- BRIEF: In the records that follow, count the lines where the string "steps" appears, and give the count with nothing added.

- RECORDS PROVIDED:
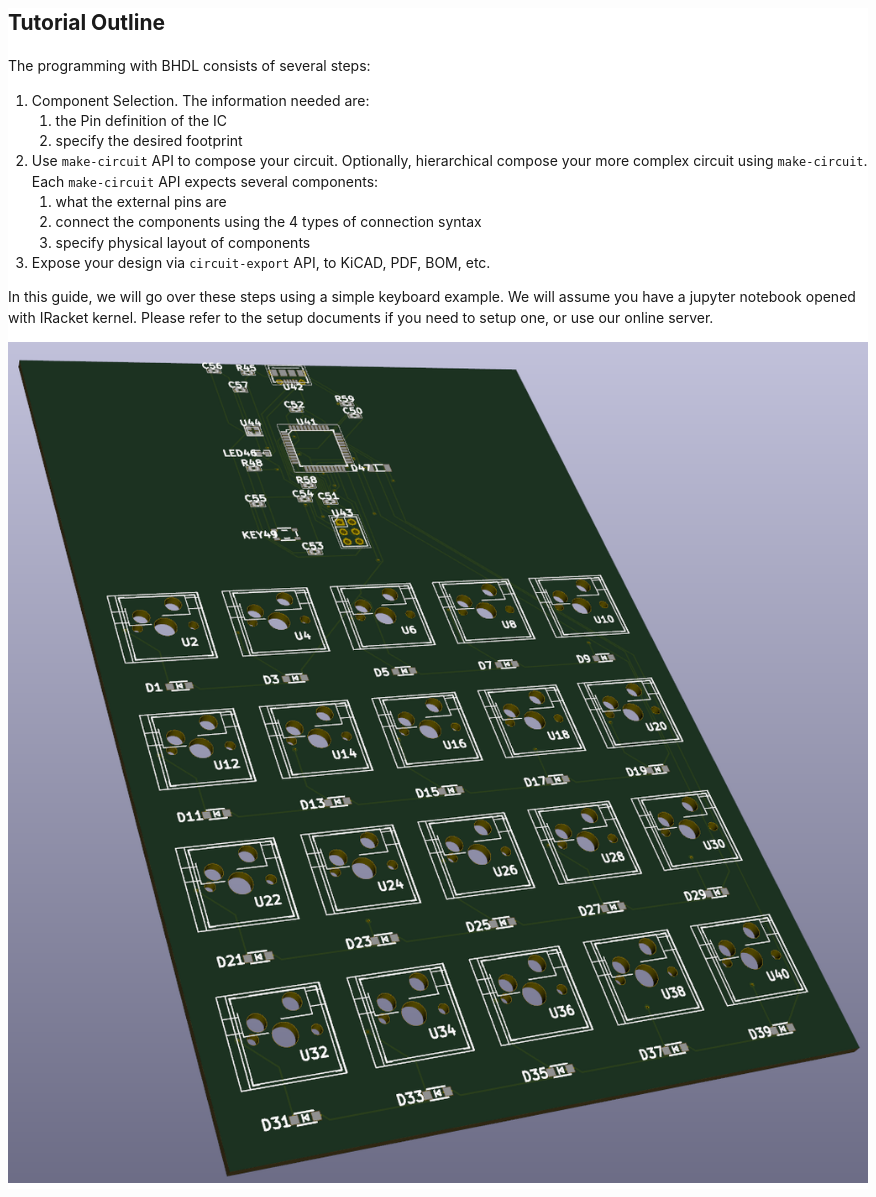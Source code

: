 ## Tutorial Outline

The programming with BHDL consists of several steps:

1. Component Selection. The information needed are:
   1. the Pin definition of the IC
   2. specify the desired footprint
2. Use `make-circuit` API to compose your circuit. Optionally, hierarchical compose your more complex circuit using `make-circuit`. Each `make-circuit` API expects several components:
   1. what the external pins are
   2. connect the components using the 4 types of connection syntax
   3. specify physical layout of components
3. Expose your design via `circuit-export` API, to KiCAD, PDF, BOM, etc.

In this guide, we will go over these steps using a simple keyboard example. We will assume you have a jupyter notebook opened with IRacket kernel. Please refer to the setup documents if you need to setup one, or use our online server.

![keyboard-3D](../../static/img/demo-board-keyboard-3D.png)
==
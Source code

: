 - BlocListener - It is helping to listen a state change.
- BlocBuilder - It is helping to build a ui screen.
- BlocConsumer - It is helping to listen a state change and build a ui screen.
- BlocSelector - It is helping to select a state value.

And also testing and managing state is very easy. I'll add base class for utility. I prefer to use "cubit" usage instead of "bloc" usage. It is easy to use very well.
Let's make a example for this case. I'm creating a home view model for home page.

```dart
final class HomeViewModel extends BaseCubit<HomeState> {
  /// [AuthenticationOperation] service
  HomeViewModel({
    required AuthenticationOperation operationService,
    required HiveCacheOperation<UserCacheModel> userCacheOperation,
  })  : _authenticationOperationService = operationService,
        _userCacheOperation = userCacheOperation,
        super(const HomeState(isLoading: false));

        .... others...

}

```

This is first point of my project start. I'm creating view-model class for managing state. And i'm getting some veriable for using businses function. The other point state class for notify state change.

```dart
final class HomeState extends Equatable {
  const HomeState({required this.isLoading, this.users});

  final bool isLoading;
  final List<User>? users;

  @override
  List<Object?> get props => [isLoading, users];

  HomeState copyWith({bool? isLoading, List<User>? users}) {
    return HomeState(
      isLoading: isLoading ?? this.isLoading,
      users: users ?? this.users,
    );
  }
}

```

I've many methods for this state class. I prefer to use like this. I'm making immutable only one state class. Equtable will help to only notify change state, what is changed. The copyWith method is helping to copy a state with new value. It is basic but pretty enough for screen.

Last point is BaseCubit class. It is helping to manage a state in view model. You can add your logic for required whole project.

- TASK ANSWER: 2